Saved data entries:
==*==

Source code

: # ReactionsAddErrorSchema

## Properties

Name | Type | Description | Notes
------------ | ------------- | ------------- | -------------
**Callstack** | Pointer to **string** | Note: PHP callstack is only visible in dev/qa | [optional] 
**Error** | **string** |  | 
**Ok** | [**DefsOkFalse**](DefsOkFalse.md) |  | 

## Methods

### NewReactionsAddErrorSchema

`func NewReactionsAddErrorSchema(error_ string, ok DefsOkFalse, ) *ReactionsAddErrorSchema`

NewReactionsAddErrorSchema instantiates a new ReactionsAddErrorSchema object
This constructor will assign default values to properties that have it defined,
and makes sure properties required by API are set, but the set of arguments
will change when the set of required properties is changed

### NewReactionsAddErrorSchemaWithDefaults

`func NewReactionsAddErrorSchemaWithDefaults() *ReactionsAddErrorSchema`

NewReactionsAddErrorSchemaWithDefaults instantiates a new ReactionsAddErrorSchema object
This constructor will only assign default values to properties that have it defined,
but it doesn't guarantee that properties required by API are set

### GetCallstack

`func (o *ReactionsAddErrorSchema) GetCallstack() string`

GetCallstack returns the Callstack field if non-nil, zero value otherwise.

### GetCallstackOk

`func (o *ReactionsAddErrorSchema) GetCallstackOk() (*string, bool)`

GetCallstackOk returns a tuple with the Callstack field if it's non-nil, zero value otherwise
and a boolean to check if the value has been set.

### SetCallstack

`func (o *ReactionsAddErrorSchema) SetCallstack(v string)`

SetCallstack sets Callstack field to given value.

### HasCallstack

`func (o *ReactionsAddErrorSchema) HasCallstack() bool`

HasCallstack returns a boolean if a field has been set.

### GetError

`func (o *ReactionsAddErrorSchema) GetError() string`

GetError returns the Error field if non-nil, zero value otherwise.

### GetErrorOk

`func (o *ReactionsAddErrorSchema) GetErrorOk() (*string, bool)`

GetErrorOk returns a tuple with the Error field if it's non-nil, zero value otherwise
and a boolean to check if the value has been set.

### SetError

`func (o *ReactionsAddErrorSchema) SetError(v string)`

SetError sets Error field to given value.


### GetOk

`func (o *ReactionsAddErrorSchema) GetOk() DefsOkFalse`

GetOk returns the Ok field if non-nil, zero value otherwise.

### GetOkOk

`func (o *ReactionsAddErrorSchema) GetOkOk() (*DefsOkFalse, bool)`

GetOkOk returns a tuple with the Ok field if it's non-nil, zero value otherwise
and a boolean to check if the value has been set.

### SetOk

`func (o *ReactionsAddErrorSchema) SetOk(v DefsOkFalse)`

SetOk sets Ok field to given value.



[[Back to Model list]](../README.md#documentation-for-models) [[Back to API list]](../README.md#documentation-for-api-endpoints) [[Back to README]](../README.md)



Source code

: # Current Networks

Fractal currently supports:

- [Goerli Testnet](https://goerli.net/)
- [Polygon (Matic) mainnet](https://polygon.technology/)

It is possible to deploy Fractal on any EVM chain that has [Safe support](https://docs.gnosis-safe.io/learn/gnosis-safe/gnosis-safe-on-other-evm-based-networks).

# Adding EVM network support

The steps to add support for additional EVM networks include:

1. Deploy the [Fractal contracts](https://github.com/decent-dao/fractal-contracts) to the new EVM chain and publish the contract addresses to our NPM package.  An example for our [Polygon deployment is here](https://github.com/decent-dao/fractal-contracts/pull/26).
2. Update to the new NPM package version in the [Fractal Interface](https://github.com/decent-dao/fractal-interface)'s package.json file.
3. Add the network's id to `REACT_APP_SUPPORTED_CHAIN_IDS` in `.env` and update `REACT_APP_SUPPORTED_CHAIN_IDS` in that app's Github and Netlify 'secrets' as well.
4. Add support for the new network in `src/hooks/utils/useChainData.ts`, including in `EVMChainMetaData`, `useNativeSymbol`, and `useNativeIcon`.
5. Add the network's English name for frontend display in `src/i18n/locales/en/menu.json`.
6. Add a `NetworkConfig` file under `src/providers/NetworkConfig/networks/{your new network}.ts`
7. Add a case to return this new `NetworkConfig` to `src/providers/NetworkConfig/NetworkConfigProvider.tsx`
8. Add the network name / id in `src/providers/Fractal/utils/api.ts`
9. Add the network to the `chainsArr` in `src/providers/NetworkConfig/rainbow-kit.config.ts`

==*==

## WHAT YOU SHOULD DO:
In the entries, find every line holding "otherwise" and copy it.

## OUTPUT FOR THIS TASK:
GetCallstack returns the Callstack field if non-nil, zero value otherwise.
GetCallstackOk returns a tuple with the Callstack field if it's non-nil, zero value otherwise
GetError returns the Error field if non-nil, zero value otherwise.
GetErrorOk returns a tuple with the Error field if it's non-nil, zero value otherwise
GetOk returns the Ok field if non-nil, zero value otherwise.
GetOkOk returns a tuple with the Ok field if it's non-nil, zero value otherwise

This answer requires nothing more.